(Work task):
Could you retype all of the data below exactly as given?

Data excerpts

-- Opening Marker --

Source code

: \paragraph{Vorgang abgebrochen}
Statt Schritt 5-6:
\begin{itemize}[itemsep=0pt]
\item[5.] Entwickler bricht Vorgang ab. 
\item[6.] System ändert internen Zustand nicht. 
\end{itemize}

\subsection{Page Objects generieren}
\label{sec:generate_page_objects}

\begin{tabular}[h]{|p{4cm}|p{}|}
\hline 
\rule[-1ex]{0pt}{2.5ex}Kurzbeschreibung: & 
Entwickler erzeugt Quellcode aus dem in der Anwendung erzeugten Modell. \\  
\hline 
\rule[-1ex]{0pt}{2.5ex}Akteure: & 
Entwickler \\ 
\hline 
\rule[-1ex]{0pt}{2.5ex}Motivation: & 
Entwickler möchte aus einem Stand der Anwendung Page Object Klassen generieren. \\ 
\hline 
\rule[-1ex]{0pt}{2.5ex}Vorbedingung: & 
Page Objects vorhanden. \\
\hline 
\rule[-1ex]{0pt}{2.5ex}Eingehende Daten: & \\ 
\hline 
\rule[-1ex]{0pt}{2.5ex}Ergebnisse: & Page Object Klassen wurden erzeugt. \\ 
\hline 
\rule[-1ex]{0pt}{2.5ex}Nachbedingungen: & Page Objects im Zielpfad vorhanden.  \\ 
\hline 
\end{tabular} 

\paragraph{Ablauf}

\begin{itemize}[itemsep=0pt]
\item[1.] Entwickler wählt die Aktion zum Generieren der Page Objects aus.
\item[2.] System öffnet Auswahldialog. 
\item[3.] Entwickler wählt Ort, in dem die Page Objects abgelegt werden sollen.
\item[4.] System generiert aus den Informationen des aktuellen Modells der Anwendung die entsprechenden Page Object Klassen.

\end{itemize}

-- Closing Marker --

(Task response):
Source code

: \paragraph{Vorgang abgebrochen}
Statt Schritt 5-6:
\begin{itemize}[itemsep=0pt]
\item[5.] Entwickler bricht Vorgang ab. 
\item[6.] System ändert internen Zustand nicht. 
\end{itemize}

\subsection{Page Objects generieren}
\label{sec:generate_page_objects}

\begin{tabular}[h]{|p{4cm}|p{}|}
\hline 
\rule[-1ex]{0pt}{2.5ex}Kurzbeschreibung: & 
Entwickler erzeugt Quellcode aus dem in der Anwendung erzeugten Modell. \\  
\hline 
\rule[-1ex]{0pt}{2.5ex}Akteure: & 
Entwickler \\ 
\hline 
\rule[-1ex]{0pt}{2.5ex}Motivation: & 
Entwickler möchte aus einem Stand der Anwendung Page Object Klassen generieren. \\ 
\hline 
\rule[-1ex]{0pt}{2.5ex}Vorbedingung: & 
Page Objects vorhanden. \\
\hline 
\rule[-1ex]{0pt}{2.5ex}Eingehende Daten: & \\ 
\hline 
\rule[-1ex]{0pt}{2.5ex}Ergebnisse: & Page Object Klassen wurden erzeugt. \\ 
\hline 
\rule[-1ex]{0pt}{2.5ex}Nachbedingungen: & Page Objects im Zielpfad vorhanden.  \\ 
\hline 
\end{tabular} 

\paragraph{Ablauf}

\begin{itemize}[itemsep=0pt]
\item[1.] Entwickler wählt die Aktion zum Generieren der Page Objects aus.
\item[2.] System öffnet Auswahldialog. 
\item[3.] Entwickler wählt Ort, in dem die Page Objects abgelegt werden sollen.
\item[4.] System generiert aus den Informationen des aktuellen Modells der Anwendung die entsprechenden Page Object Klassen.

\end{itemize}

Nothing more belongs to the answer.